Fast Fast Forward s'est récemment entretenu avec Maxime Ambourg et Huu-An Pham sur la façon dont les entreprises peuvent déployer Risk Scanning et CYMO pour améliorer la compréhension de leurs expositions, l’évaluation des impacts et la rapidité de leurs réponse et rétablissement suite à des catastrophes naturelles, notamment les ouragans/typhons, les tremblements de terre/tsunamis et les feux de forêt.

Tout d'abord, pourquoi la résilience est-elle une telle priorité pour les entreprises aujourd'hui ?

Maxime Ambourg : Aujourd'hui plus que jamais, les employés veulent travailler pour des entreprises qui respectent leurs valeurs, leur diversité et l'environnement tant naturel que sociétal. Les clients veulent aussi s'associer à des entreprises qui comprennent et se soucient de leurs activités. Enfin, le changement climatique est inéluctable. Dans les années et les décennies à venir, les entreprises devront encore mieux évaluer leurs modèles opérationnels et leurs processus commerciaux non seulement en termes d'efficacité ou de productivité, mais aussi dans le contexte de leurs responsabilités plus larges envers la société et l’environnement.

En ce qui concerne les catastrophes naturelles, de nombreux éléments montrent que, dans certaines parties du monde, certains périls liés au climat deviennent plus fréquents ou plus graves, et plus coûteux. Pour ne citer qu'une des nombreuses statistiques disponibles, le coût total des catastrophes naturelles entre 2000 et 2009 s'est élevé à 1,8 trillion de dollars. Au cours des dix années suivantes, ce montant est passé à 3 000 milliards USD.

Ces réalités renforcent la nécessité pour les entreprises, en particulier les grandes organisations multinationales, de se concentrer sur des efforts concertés pour améliorer leur capacité à répondre aux catastrophes naturelles et à s'en remettre. Je tiens également à souligner que de tels investissements présentent un avantage pour la société et sont rentables. Selon une étude récente, un dollar dépensé pour améliorer la résilience aux catastrophes naturelles permet de réaliser six dollars d'économies.

Comment le Risk Scanning et CYMO aident-ils les entreprises à renforcer leur résilience aux catastrophes naturelles ?

Maxime Ambourg : Les actions entreprises pour augmenter la résilience ont trois composantes ou phases distinctes : anticiper, répondre et récupérer. La phase d'anticipation est celle où la solution Risk Scanning d'AXA XL est au premier plan. C'est aussi la composante la plus importante. Elle englobe l'évaluation des risques, la hiérarchisation des besoins et la préparation à l'avance. Les décisions et les actions prises ici établissent les cadres permettant de réduire la gravité d'une catastrophe naturelle et de garantir des efforts de récupération plus rapides et plus solides.

Le processus d'analyse des risques commence par l'analyse d'un vaste portefeuille de propriétés/actifs à partir des données du client et de sources externes. Nous utilisons des algorithmes d'évaluation des risques qui quantifient et comparent les périls associés à des actifs spécifiques. Les éléments clés de l'évaluation comprennent l'exposition à différents risques compte tenu de l'emplacement d'un site et d'autres facteurs spécifiques aux actifs tels que l'occupation, le type de construction, la hauteur, l'âge de la propriété ainsi que les procédures et éléments de protection en place pour réduire la sévérité de l’impact. Les impacts financiers potentiels directs et indirects sont ensuite calculés en fonction du type de catastrophe et de sa gravité, en s'appuyant sur des plateformes de modélisation des risques exclusives et spécifiques à chaque péril.

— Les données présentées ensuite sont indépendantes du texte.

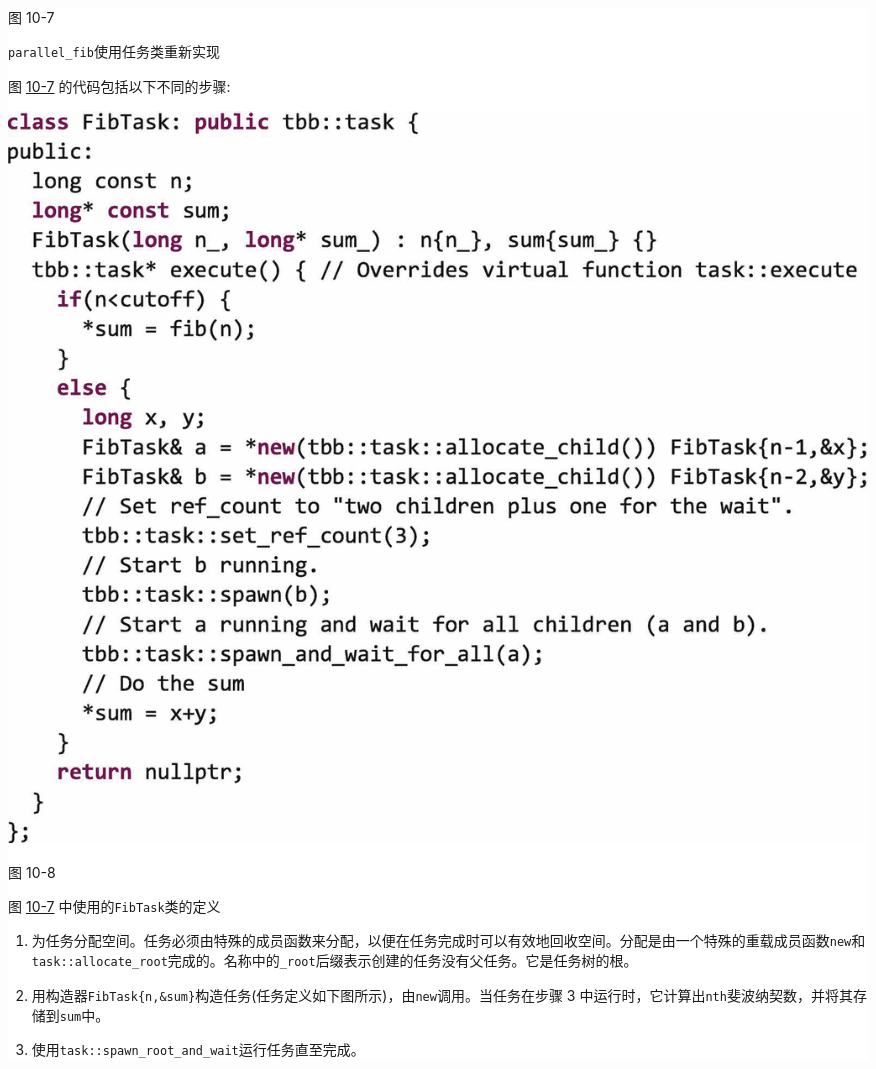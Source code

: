 图 10-7

`parallel_fib`使用任务类重新实现

图 [10-7](#Fig7) 的代码包括以下不同的步骤:

![../img/466505_1_En_10_Fig8_HTML.png](img/Image00260.jpg)

图 10-8

图 [10-7](#Fig7) 中使用的`FibTask`类的定义

1.  为任务分配空间。任务必须由特殊的成员函数来分配，以便在任务完成时可以有效地回收空间。分配是由一个特殊的重载成员函数`new`和`task::allocate_root`完成的。名称中的`_root`后缀表示创建的任务没有父任务。它是任务树的根。

2.  用构造器`FibTask{n,&sum}`构造任务(任务定义如下图所示)，由`new`调用。当任务在步骤 3 中运行时，它计算出`nth`斐波纳契数，并将其存储到`sum`中。

3.  使用`task::spawn_root_and_wait`运行任务直至完成。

Le résultat est une image cohérente des niveaux de risque relatifs pour le portefeuille global et les sites individuels. À partir de là, les clients peuvent allouer leurs ressources plus efficacement et faire des investissements ciblés dans la prévention, la préparation et - comme Huu-An le décrira - la surveillance continue. Au cours de la phase suivante, les clients travaillent généralement avec nos équipes risk consulting pour identifier et mettre en œuvre des solutions pratiques et rentables afin de prévenir ou de minimiser les impacts potentiels et pour développer/mettre à jour les plans de réponse aux catastrophes et de continuité des activités.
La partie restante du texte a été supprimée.